Document images with source code
+ + +
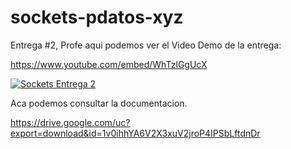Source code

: # sockets-pdatos-xyz
Entrega #2, Profe aqui podemos ver el Video Demo de la entrega:

https://www.youtube.com/embed/WhTzlGgUcX

[![Sockets Entrega 2](https://img.youtube.com/vi/WhTzlGgUcXA/0.jpg)](https://www.youtube.com/embed/WhTzlGgUcXA "Sockets Entrega #2")

Aca podemos consultar la documentacion.

https://drive.google.com/uc?export=download&id=1v0ihhYA6V2X3xuV2jroP4IPSbLftdnDr
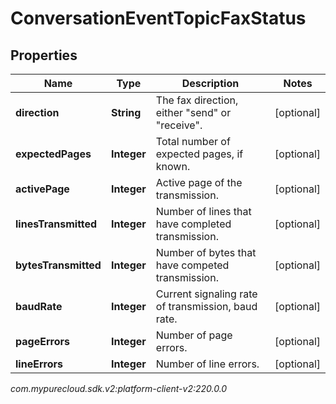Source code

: # ConversationEventTopicFaxStatus


## Properties

| Name | Type | Description | Notes |
| ------------ | ------------- | ------------- | ------------- |
| **direction** | **String** | The fax direction, either \"send\" or \"receive\". |  [optional] |
| **expectedPages** | **Integer** | Total number of expected pages, if known. |  [optional] |
| **activePage** | **Integer** | Active page of the transmission. |  [optional] |
| **linesTransmitted** | **Integer** | Number of lines that have completed transmission. |  [optional] |
| **bytesTransmitted** | **Integer** | Number of bytes that have competed transmission. |  [optional] |
| **baudRate** | **Integer** | Current signaling rate of transmission, baud rate. |  [optional] |
| **pageErrors** | **Integer** | Number of page errors. |  [optional] |
| **lineErrors** | **Integer** | Number of line errors. |  [optional] |




_com.mypurecloud.sdk.v2:platform-client-v2:220.0.0_
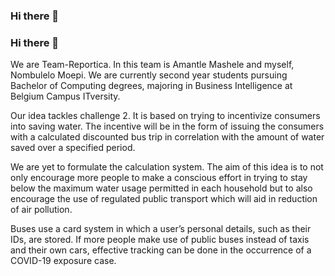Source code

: ### Hi there 👋

<!--
**teamreportica/teamreportica** is a ✨ _special_ ✨ repository because its `README.md` (this file) appears on your GitHub profile.

Here are some ideas to get you started:

- 🔭 I’m currently working on ...
- 🌱 I’m currently learning ...
- 👯 I’m looking to collaborate on ...
- 🤔 I’m looking for help with ...
- 💬 Ask me about ...
- 📫 How to reach me: ...
- 😄 Pronouns: ...
- ⚡ Fun fact: ...
-->

### Hi there 👋


We are Team-Reportica. In this team is Amantle Mashele and myself, Nombulelo Moepi. We are currently second year students pursuing Bachelor of Computing degrees, majoring in Business Intelligence at Belgium Campus ITversity.

Our idea tackles challenge 2. It is based on trying to incentivize consumers into saving water. The incentive will be in the form of issuing the consumers with a calculated discounted bus trip in correlation with the amount of water saved over a specified period.

We are yet to formulate the calculation system.
The aim of this idea is to not only encourage more people to make a conscious effort in trying to stay below the maximum water usage permitted in each household but to also encourage the use of regulated public transport which will aid in reduction of air pollution.

Buses use a card system in which a user’s personal details, such as their IDs, are stored. If more people make use of public buses instead of taxis and their own cars, effective tracking can be done in the occurrence of a COVID-19 exposure case.
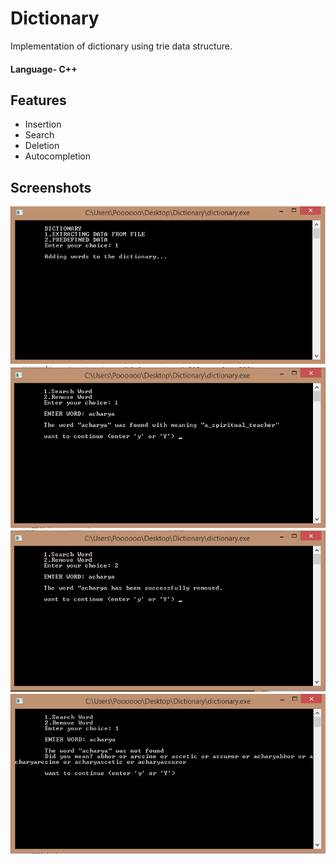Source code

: # Dictionary
Implementation of dictionary using trie data structure.

#### Language- C++

## Features
- Insertion
- Search
- Deletion
- Autocompletion

## Screenshots
![image](Dictionary/Screenshots/dict1.jpg) ![image](Dictionary/Screenshots/dict2.jpg)
![image](Dictionary/Screenshots/dict3.jpg)
![image](Dictionary/Screenshots/dict4.jpg)
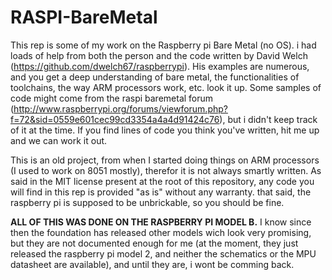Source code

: RASPI-BareMetal
===================

This rep is some of my work on the Raspberry pi Bare Metal (no OS). i had loads of help from both the person and the code written by David Welch (https://github.com/dwelch67/raspberrypi). His examples are numerous, and you get a deep understanding of bare metal, the functionalities of toolchains, the way ARM processors work, etc. look it up. Some samples of code might come from the raspi baremetal forum (http://www.raspberrypi.org/forums/viewforum.php?f=72&sid=0559e601cec99cd3354a4a4d91424c76), but i didn't keep track of it at the time. If you find lines of code you think you've written, hit me up and we can work it out.

This is an old project, from when I started doing things on ARM processors (I used to work on 8051 mostly), therefor it is not always smartly written. As said in the MIT license present at the root of this repository, any code you will find in this rep is provided "as is" without any warranty. that said, the raspberry pi is supposed to be unbrickable, so you should be fine.

**ALL OF THIS WAS DONE ON THE RASPBERRY PI MODEL B.** I know since then the foundation has released other models wich look very promising, but they are not documented enough for me (at the moment, they just released the raspberry pi model 2, and neither the schematics or the MPU datasheet are available), and until they are, i wont be comming back.

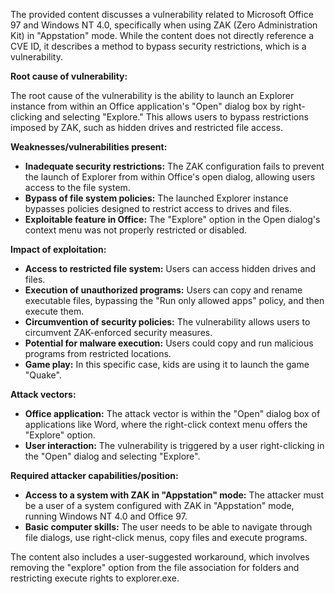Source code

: The provided content discusses a vulnerability related to Microsoft Office 97 and Windows NT 4.0, specifically when using ZAK (Zero Administration Kit) in "Appstation" mode. While the content does not directly reference a CVE ID, it describes a method to bypass security restrictions, which is a vulnerability.

**Root cause of vulnerability:**

The root cause of the vulnerability is the ability to launch an Explorer instance from within an Office application's "Open" dialog box by right-clicking and selecting "Explore." This allows users to bypass restrictions imposed by ZAK, such as hidden drives and restricted file access.

**Weaknesses/vulnerabilities present:**

-   **Inadequate security restrictions:** The ZAK configuration fails to prevent the launch of Explorer from within Office's open dialog, allowing users access to the file system.
-   **Bypass of file system policies:** The launched Explorer instance bypasses policies designed to restrict access to drives and files.
-   **Exploitable feature in Office:** The "Explore" option in the Open dialog's context menu was not properly restricted or disabled.

**Impact of exploitation:**

-   **Access to restricted file system:** Users can access hidden drives and files.
-   **Execution of unauthorized programs:** Users can copy and rename executable files, bypassing the "Run only allowed apps" policy, and then execute them.
-   **Circumvention of security policies:** The vulnerability allows users to circumvent ZAK-enforced security measures.
-   **Potential for malware execution:** Users could copy and run malicious programs from restricted locations.
-   **Game play:** In this specific case, kids are using it to launch the game "Quake".

**Attack vectors:**

-   **Office application:** The attack vector is within the "Open" dialog box of applications like Word, where the right-click context menu offers the "Explore" option.
-   **User interaction:** The vulnerability is triggered by a user right-clicking in the "Open" dialog and selecting "Explore".

**Required attacker capabilities/position:**

-   **Access to a system with ZAK in "Appstation" mode:** The attacker must be a user of a system configured with ZAK in "Appstation" mode, running Windows NT 4.0 and Office 97.
-   **Basic computer skills:** The user needs to be able to navigate through file dialogs, use right-click menus, copy files and execute programs.

The content also includes a user-suggested workaround, which involves removing the "explore" option from the file association for folders and restricting execute rights to explorer.exe.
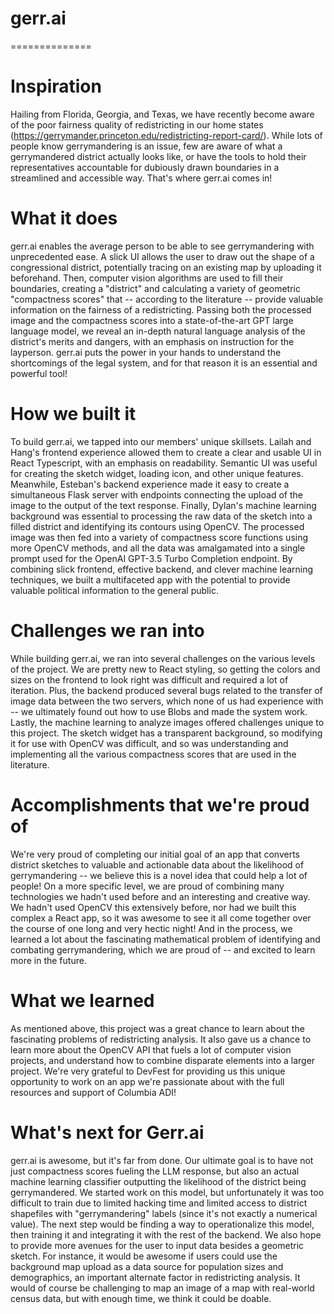# gerr.ai

==============

# Inspiration

Hailing from Florida, Georgia, and Texas, we have recently become aware of the poor fairness quality of redistricting in our home states (https://gerrymander.princeton.edu/redistricting-report-card/). While lots of people know gerrymandering is an issue, few are aware of what a gerrymandered district actually looks like, or have the tools to hold their representatives accountable for dubiously drawn boundaries in a streamlined and accessible way. That's where gerr.ai comes in!

# What it does

gerr.ai enables the average person to be able to see gerrymandering with unprecedented ease. A slick UI allows the user to draw out the shape of a congressional district, potentially tracing on an existing map by uploading it beforehand. Then, computer vision algorithms are used to fill their boundaries, creating a "district" and calculating a variety of geometric "compactness scores" that -- according to the literature -- provide valuable information on the fairness of a redistricting. Passing both the processed image and the compactness scores into a state-of-the-art GPT large language model, we reveal an in-depth natural language analysis of the district's merits and dangers, with an emphasis on instruction for the layperson. gerr.ai puts the power in your hands to understand the shortcomings of the legal system, and for that reason it is an essential and powerful tool!

# How we built it

To build gerr.ai, we tapped into our members' unique skillsets. Lailah and Hang's frontend experience allowed them to create a clear and usable UI in React Typescript, with an emphasis on readability. Semantic UI was useful for creating the sketch widget, loading icon, and other unique features. Meanwhile, Esteban's backend experience made it easy to create a simultaneous Flask server with endpoints connecting the upload of the image to the output of the text response. Finally, Dylan's machine learning background was essential to processing the raw data of the sketch into a filled district and identifying its contours using OpenCV. The processed image was then fed into a variety of compactness score functions using more OpenCV methods, and all the data was amalgamated into a single prompt used for the OpenAI GPT-3.5 Turbo Completion endpoint. By combining slick frontend, effective backend, and clever machine learning techniques, we built a multifaceted app with the potential to provide valuable political information to the general public.

# Challenges we ran into

While building gerr.ai, we ran into several challenges on the various levels of the project. We are pretty new to React styling, so getting the colors and sizes on the frontend to look right was difficult and required a lot of iteration. Plus, the backend produced several bugs related to the transfer of image data between the two servers, which none of us had experience with -- we ultimately found out how to use Blobs and made the system work. Lastly, the machine learning to analyze images offered challenges unique to this project. The sketch widget has a transparent background, so modifying it for use with OpenCV was difficult, and so was understanding and implementing all the various compactness scores that are used in the literature.

# Accomplishments that we're proud of

We're very proud of completing our initial goal of an app that converts district sketches to valuable and actionable data about the likelihood of gerrymandering -- we believe this is a novel idea that could help a lot of people! On a more specific level, we are proud of combining many technologies we hadn't used before and an interesting and creative way. We hadn't used OpenCV this extensively before, nor had we built this complex a React app, so it was awesome to see it all come together over the course of one long and very hectic night! And in the process, we learned a lot about the fascinating mathematical problem of identifying and combating gerrymandering, which we are proud of -- and excited to learn more in the future.

# What we learned

As mentioned above, this project was a great chance to learn about the fascinating problems of redistricting analysis. It also gave us a chance to learn more about the OpenCV API that fuels a lot of computer vision projects, and understand how to combine disparate elements into a larger project. We're very grateful to DevFest for providing us this unique opportunity to work on an app we're passionate about with the full resources and support of Columbia ADI!

# What's next for Gerr.ai

gerr.ai is awesome, but it's far from done. Our ultimate goal is to have not just compactness scores fueling the LLM response, but also an actual machine learning classifier outputting the likelihood of the district being gerrymandered. We started work on this model, but unfortunately it was too difficult to train due to limited hacking time and limited access to district shapefiles with "gerrymandering" labels (since it's not exactly a numerical value). The next step would be finding a way to operationalize this model, then training it and integrating it with the rest of the backend. We also hope to provide more avenues for the user to input data besides a geometric sketch. For instance, it would be awesome if users could use the background map upload as a data source for population sizes and demographics, an important alternate factor in redistricting analysis. It would of course be challenging to map an image of a map with real-world census data, but with enough time, we think it could be doable.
+ + +
# Work item
Retype the portion of the data above that starts on the line with "# Accomplishments that we're proud of" and finishes on the line with "# What's next for Gerr.ai", including both of those lines.

# Answer for this exercise
# Accomplishments that we're proud of

We're very proud of completing our initial goal of an app that converts district sketches to valuable and actionable data about the likelihood of gerrymandering -- we believe this is a novel idea that could help a lot of people! On a more specific level, we are proud of combining many technologies we hadn't used before and an interesting and creative way. We hadn't used OpenCV this extensively before, nor had we built this complex a React app, so it was awesome to see it all come together over the course of one long and very hectic night! And in the process, we learned a lot about the fascinating mathematical problem of identifying and combating gerrymandering, which we are proud of -- and excited to learn more in the future.

# What we learned

As mentioned above, this project was a great chance to learn about the fascinating problems of redistricting analysis. It also gave us a chance to learn more about the OpenCV API that fuels a lot of computer vision projects, and understand how to combine disparate elements into a larger project. We're very grateful to DevFest for providing us this unique opportunity to work on an app we're passionate about with the full resources and support of Columbia ADI!

# What's next for Gerr.ai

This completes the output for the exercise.